What needs to be done:
Word for word, copy out the entries below, but not the pictures in them.

Records provided:
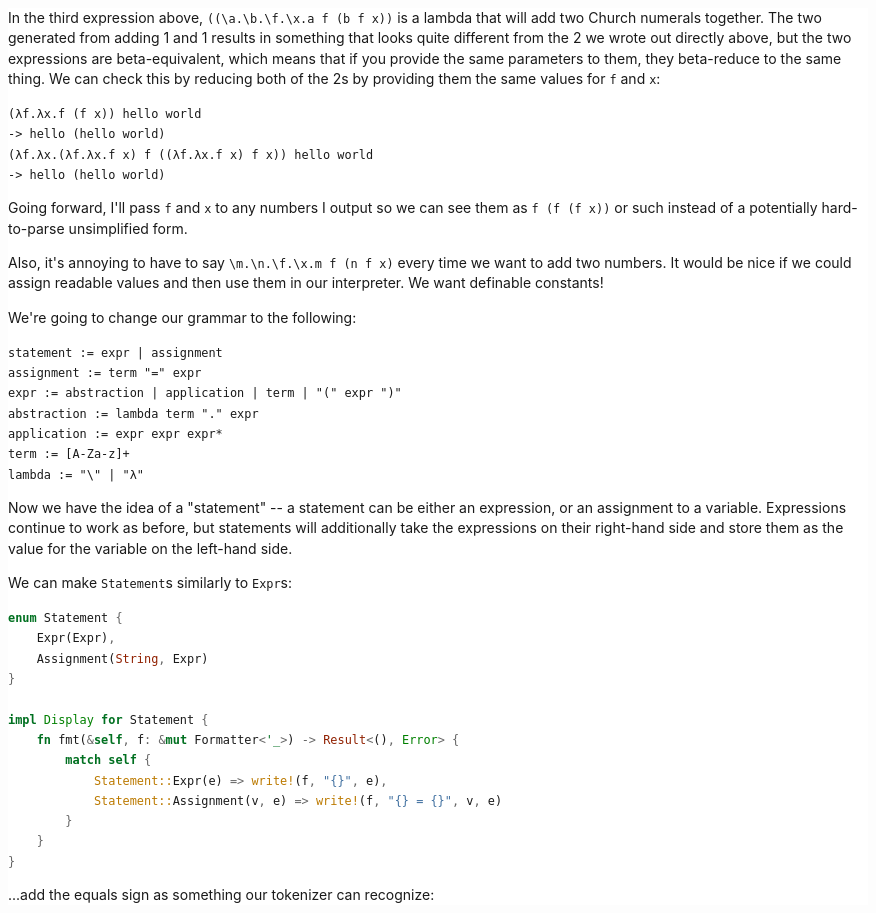 In the third expression above, `((\a.\b.\f.\x.a f (b f x))` is a lambda that will add two Church numerals together. The two generated from adding 1 and 1 results in something that looks quite different from the 2 we wrote out directly above, but the two expressions are beta-equivalent, which means that if you provide the same parameters to them, they beta-reduce to the same thing. We can check this by reducing both of the 2s by providing them the same values for `f` and `x`:

```
(λf.λx.f (f x)) hello world
-> hello (hello world)
(λf.λx.(λf.λx.f x) f ((λf.λx.f x) f x)) hello world
-> hello (hello world)
```

Going forward, I'll pass `f` and `x` to any numbers I output so we can see them as `f (f (f x))` or such instead of a potentially hard-to-parse unsimplified form.

Also, it's annoying to have to say `\m.\n.\f.\x.m f (n f x)` every time we want to add two numbers. It would be nice if we could assign readable values and then use them in our interpreter. We want definable constants!

We're going to change our grammar to the following:

```
statement := expr | assignment
assignment := term "=" expr
expr := abstraction | application | term | "(" expr ")"
abstraction := lambda term "." expr
application := expr expr expr*
term := [A-Za-z]+
lambda := "\" | "λ"
```

Now we have the idea of a "statement" -- a statement can be either an expression, or an assignment to a variable. Expressions continue to work as before, but statements will additionally take the expressions on their right-hand side and store them as the value for the variable on the left-hand side.

We can make `Statement`s similarly to `Expr`s:

```rust
enum Statement {
    Expr(Expr),
    Assignment(String, Expr)
}

impl Display for Statement {
    fn fmt(&self, f: &mut Formatter<'_>) -> Result<(), Error> {
        match self {
            Statement::Expr(e) => write!(f, "{}", e),
            Statement::Assignment(v, e) => write!(f, "{} = {}", v, e)
        }
    }
}
```

...add the equals sign as something our tokenizer can recognize:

Written answer:
 In the third expression above, `((\a.\b.\f.\x.a f (b f x))` is a lambda that will add two Church numerals together. The two generated from adding 1 and 1 results in something that looks quite different from the 2 we wrote out directly above, but the two expressions are beta-equivalent, which means that if you provide the same parameters to them, they beta-reduce to the same thing. We can check this by reducing both of the 2s by providing them the same values for `f` and `x`:

```
(λf.λx.f (f x)) hello world
-> hello (hello world)
(λf.λx.(λf.λx.f x) f ((λf.λx.f x) f x)) hello world
-> hello (hello world)
```

Going forward, I'll pass `f` and `x` to any numbers I output so we can see them as `f (f (f x))` or such instead of a potentially hard-to-parse unsimplified form.

Also, it's annoying to have to say `\m.\n.\f.\x.m f (n f x)` every time we want to add two numbers. It would be nice if we could assign readable values and then use them in our interpreter. We want definable constants!

We're going to change our grammar to the following:

```
statement := expr | assignment
assignment := term "=" expr
expr := abstraction | application | term | "(" expr ")"
abstraction := lambda term "." expr
application := expr expr expr*
term := [A-Za-z]+
lambda := "\" | "λ"
```

Now we have the idea of a "statement" -- a statement can be either an expression, or an assignment to a variable. Expressions continue to work as before, but statements will additionally take the expressions on their right-hand side and store them as the value for the variable on the left-hand side.

We can make `Statement`s similarly to `Expr`s:

```rust
enum Statement {
    Expr(Expr),
    Assignment(String, Expr)
}

impl Display for Statement {
    fn fmt(&self, f: &mut Formatter<'_>) -> Result<(), Error> {
        match self {
            Statement::Expr(e) => write!(f, "{}", e),
            Statement::Assignment(v, e) => write!(f, "{} = {}", v, e)
        }
    }
}
```

...add the equals sign as something our tokenizer can recognize:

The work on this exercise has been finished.